Decryption time analysis
Figure 8 demonstrates that the investigated model, which is based on the heuristic CCP-ABE approach, achieves high levels of decryption efficiency. The comparisons and assessments between the algorithms and the various baseline methods are carried out here. The developed method suggests a short decryption time for retrieving health data, and the suggested model outperforms BIoTHR and EACMS by 11.67 percentage points and 13.6 percentage points, respectively.
Convergence study on a suggested blockchain-based safe cloud storage data model with permissions.
Decryption time “(a) different heuristic algorithms and (b) existing models”.

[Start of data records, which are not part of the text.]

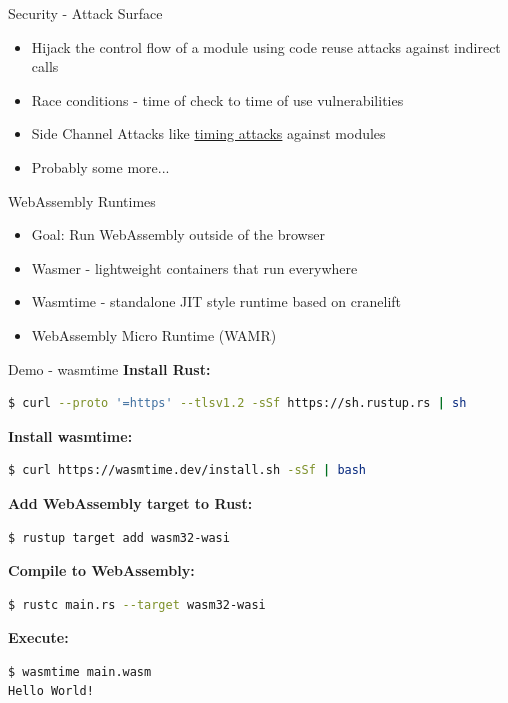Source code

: \documentclass{beamer}
\begin{document}
\begin{frame}{Security - Attack Surface}
    \begin{itemize}
        \item Hijack the control flow of a module using code reuse attacks against indirect calls
        \item Race conditions - time of check to time of use vulnerabilities
        \item Side Channel Attacks like \href{https://github.com/tc39/ecmascript_sharedmem/blob/master/issues/TimingAttack.md}{timing attacks} against modules
        \item Probably some more...
    \end{itemize}
\end{frame}

\begin{frame}{WebAssembly Runtimes}
    \begin{itemize}
        \item Goal: Run WebAssembly outside of the browser
        \item Wasmer - lightweight containers that run everywhere
        \item Wasmtime - standalone JIT style runtime based on cranelift
        \item WebAssembly Micro Runtime (WAMR)
    \end{itemize}
\end{frame}

\begin{frame}[fragile]{Demo - wasmtime}
    \textbf{Install Rust:}
    \begin{lstlisting}[language=bash,basicstyle=\scriptsize]
$ curl --proto '=https' --tlsv1.2 -sSf https://sh.rustup.rs | sh
    \end{lstlisting}

    \textbf{Install wasmtime:}
    \begin{lstlisting}[language=bash,basicstyle=\scriptsize]
$ curl https://wasmtime.dev/install.sh -sSf | bash
    \end{lstlisting}

    \textbf{Add WebAssembly target to Rust:}
    \begin{lstlisting}[language=bash,basicstyle=\scriptsize]
$ rustup target add wasm32-wasi
    \end{lstlisting}

    \textbf{Compile to WebAssembly:}
    \begin{lstlisting}[language=bash,basicstyle=\scriptsize]
$ rustc main.rs --target wasm32-wasi
    \end{lstlisting}

    \textbf{Execute:}
    \begin{lstlisting}[language=bash,basicstyle=\scriptsize]
$ wasmtime main.wasm
Hello World!
    \end{lstlisting}
\end{frame}
\end{document}
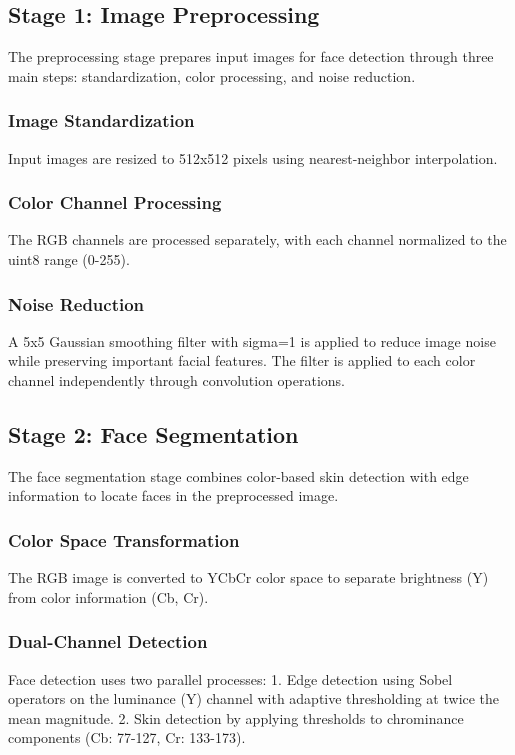 \documentclass[12pt,a4paper]{article}
\begin{document}
\subsection{Stage 1: Image Preprocessing}
The preprocessing stage prepares input images for face detection through three main steps: standardization, color processing, and noise reduction.

\subsubsection{Image Standardization}
Input images are resized to 512x512 pixels using nearest-neighbor interpolation.

\subsubsection{Color Channel Processing}
The RGB channels are processed separately, with each channel normalized to the uint8 range (0-255).

\subsubsection{Noise Reduction}
A 5x5 Gaussian smoothing filter with sigma=1 is applied to reduce image noise while preserving important facial features. The filter is applied to each color channel independently through convolution operations.

\subsection{Stage 2: Face Segmentation}
The face segmentation stage combines color-based skin detection with edge information to locate faces in the preprocessed image.

\subsubsection{Color Space Transformation}
The RGB image is converted to YCbCr color space to separate brightness (Y) from color information (Cb, Cr).

\subsubsection{Dual-Channel Detection}
Face detection uses two parallel processes:
1. Edge detection using Sobel operators on the luminance (Y) channel with adaptive thresholding at twice the mean magnitude.
2. Skin detection by applying thresholds to chrominance components (Cb: 77-127, Cr: 133-173).
\end{document}
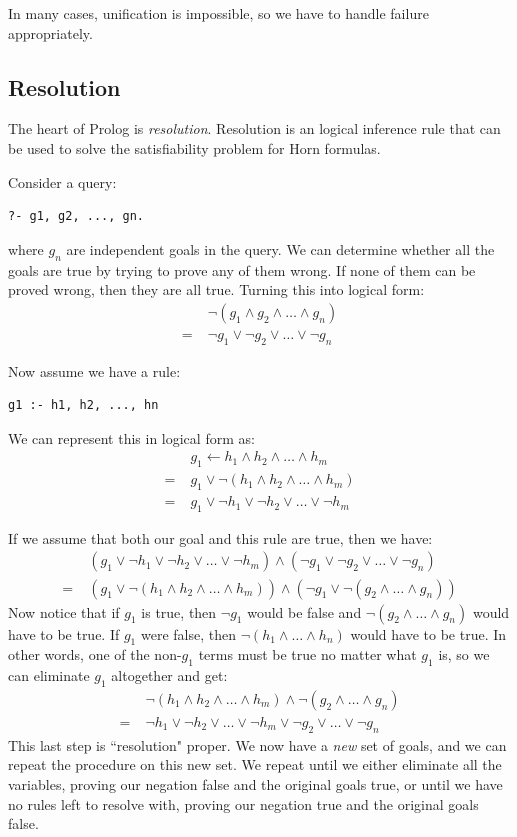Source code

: \documentclass[11pt]{report}
\begin{document}
In many cases, unification is impossible, so we have to handle failure appropriately.

\subsection{Resolution}

The heart of Prolog is \emph{resolution}. Resolution is an logical inference rule that can be used to solve the satisfiability problem for Horn formulas.

Consider a query:
\begin{verbatim}
?- g1, g2, ..., gn.
\end{verbatim}
where $g_n$ are independent goals in the query. We can determine whether all the goals are true by trying to prove any of them wrong. If none of them can be proved wrong, then they are all true. Turning this into logical form:
\begin{align*}
& \neg(g_1 \wedge g_2 \wedge \ldots \wedge g_n) \\
=\; &\neg g_1 \vee \neg g_2 \vee \ldots \vee \neg g_n
\end{align*}

Now assume we have a rule:
\begin{verbatim}
g1 :- h1, h2, ..., hn
\end{verbatim}
We can represent this in logical form as:
\begin{align*}
& g_1 \leftarrow h_1 \wedge h_2 \wedge \ldots \wedge h_m \\
=\; & g_1 \vee \neg (h_1 \wedge h_2 \wedge \ldots \wedge h_m) \\
=\; & g_1 \vee \neg h_1 \vee \neg h_2 \vee \ldots \vee \neg h_m
\end{align*}

If we assume that both our goal and this rule are true, then we have:
\begin{align*}
& (g_1 \vee \neg h_1 \vee \neg h_2 \vee \ldots \vee \neg h_m) \wedge (\neg g_1 \vee \neg g_2 \vee \ldots \vee \neg g_n) \\
=\; & (g_1 \vee \neg (h_1 \wedge h_2 \wedge \ldots \wedge h_m)) \wedge (\neg g_1 \vee \neg (g_2 \wedge \ldots \wedge g_n))
\end{align*}
Now notice that if $g_1$ is true, then $\neg g_1$ would be false and $\neg (g_2 \wedge \ldots \wedge g_n)$ would have to be true. If $g_1$ were false, then $\neg (h_1 \wedge \ldots \wedge h_n)$ would have to be true. In other words, one of the non-$g_1$ terms must be true no matter what $g_1$ is, so we can eliminate $g_1$ altogether and get:
\begin{align*}
& \neg (h_1 \wedge h_2 \wedge \ldots \wedge h_m) \wedge \neg (g_2 \wedge \ldots \wedge g_n) \\
=\; & \neg h_1 \vee \neg h_2 \vee \ldots \vee \neg h_m \vee \neg g_2 \vee \ldots \vee \neg g_n
\end{align*}
This last step is ``resolution" proper. We now have a \emph{new} set of goals, and we can repeat the procedure on this new set. We repeat until we either eliminate all the variables, proving our negation false and the original goals true, or until we have no rules left to resolve with, proving our negation true and the original goals false.
\end{document}
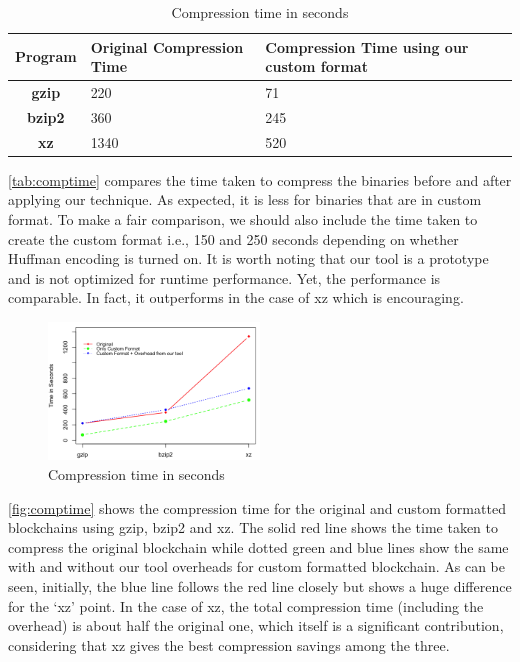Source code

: \begin{table}[H]
	\centering
	\begin{tabular}{>{\bfseries}c | p{3cm} | p{3cm}} 
	Program & {Original Compression Time} & {Compression Time using our custom format} \\
	\hline
	gzip & 220  & 71 \\
	bzip2 & 360  & 245\\
	xz & 1340 & 520 \\
	\end{tabular}
	\caption{Compression time in seconds}
	\label{tab:comptime}
\end{table}
\autoref{tab:comptime} compares the time taken to compress the binaries before and after applying our technique. As expected, it is less for binaries that are in custom format. 
To make a fair comparison, we should also include the time taken to create the custom format i.e., 150 and 250 seconds depending on whether Huffman encoding is turned on.
It is worth noting that our tool is a prototype and is not optimized for runtime performance. 
Yet, the performance is comparable. 
In fact, it outperforms in the case of xz which is encouraging.
\begin{figure}[H]
	\centering
	\includegraphics[width=0.5\textwidth, scale=0.5]{plots/time}
	\caption{Compression time in seconds}
	\label{fig:comptime}
\end{figure}
\autoref{fig:comptime} shows the compression time for the original and custom formatted blockchains using gzip, bzip2 and xz.
The solid red line shows the time taken to compress the original blockchain while 
dotted green and blue lines show the same with and without our tool
overheads for custom formatted blockchain. 
As can be seen, initially, the blue line follows the red line closely
but shows a huge difference for the `xz' point.
In the case of xz, the total compression time (including the overhead) is about half the original one, which itself is a significant contribution, considering that xz gives the best compression savings among the three.

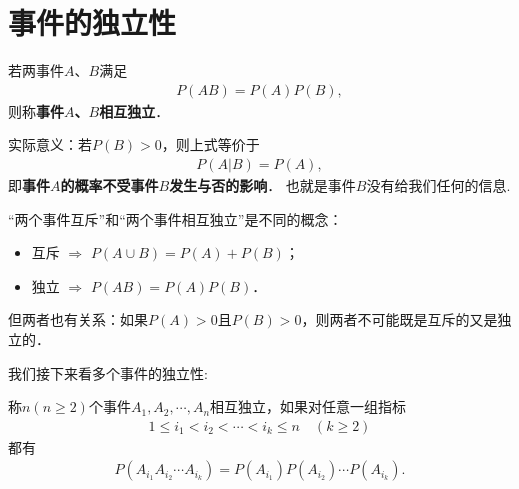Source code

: \section{事件的独立性}

\begin{definition}
    若两事件$A$、$B$满足
    \begin{align*}
        P(AB)= P(A) P(B),
    \end{align*}
    则称\textbf{事件$A$、$B$相互独立}．%
\end{definition}

实际意义：若$P(B)>0$，则上式等价于
    \begin{align*}
        P(A|B)= P(A),
    \end{align*}
    即\textbf{事件$A$的概率不受事件$B$发生与否的影响}． 也就是事件$B$没有给我们任何的信息. 

\begin{remark}
    “两个事件互斥”和“两个事件相互独立”是不同的概念：
    \begin{itemize}
        \item 互斥 $\Rightarrow$ $P(A\cup B)=P(A)+P(B)$；
        \item 独立 $\Rightarrow$ $P(AB)=P(A)P(B)$．
    \end{itemize}
    但两者也有关系：如果$P(A)>0$且$P(B)>0$，则两者不可能既是互斥的又是独立的．
\end{remark}

我们接下来看多个事件的独立性: 

\begin{definition}
    称$n(n\ge 2)$个事件$A_1, A_2, \cdots, A_n$相互独立，如果对任意一组指标
    \begin{align*}
        1\le i_1<i_2< \cdots <i_k\le n\quad (k\ge 2)
    \end{align*}
    都有
    \begin{align*}
        P(A_{i_1}A_{i_2}\cdots A_{i_k})=P(A_{i_1})P(A_{i_2})\cdots  P(A_{i_k}).
    \end{align*}
\end{definition}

Access control mechanisms across a variety of Internet of Things applications have been the subject of in-depth research that has been carried out as part of this survey. An in-depth examination of Internet of Things applications, together with their security issues, feature needs, security threats, and countermeasures, is presented here. In addition, we go into more detail on blockchain technology, consensus processes, and its development in the Internet of Things. The research provides broad knowledge of how blockchain may protect Internet of Things apps from various risks. The decryption times of various heuristic algorithms and the existing models are compared, which shows the efficiency of the proposed system. This system has a good level of decryption efficiency. The proposed system has reduced computation costs and encryption costs by customizing the encrypted keys for encryption and decoding. In addition, in order to facilitate a deeper level of comprehension, we have divided the access control protocols into three categories: those that are certificate-based, those that do not need certificates, and those that are envisioned using blockchain technology. For each categorization, an in-depth assessment of some current systems and a comparative analysis of the costs of computing and transmission are presented. The mechanism of each access protocol is broken down in further detail for a broader perspective by expanding on the specifics of each use case. The readers will not only be able to comprehend the access method, but they will also be able to clear up any confusion about the use cases of IoT applications. In conclusion, the study identifies a few problematic areas and good future paths for research.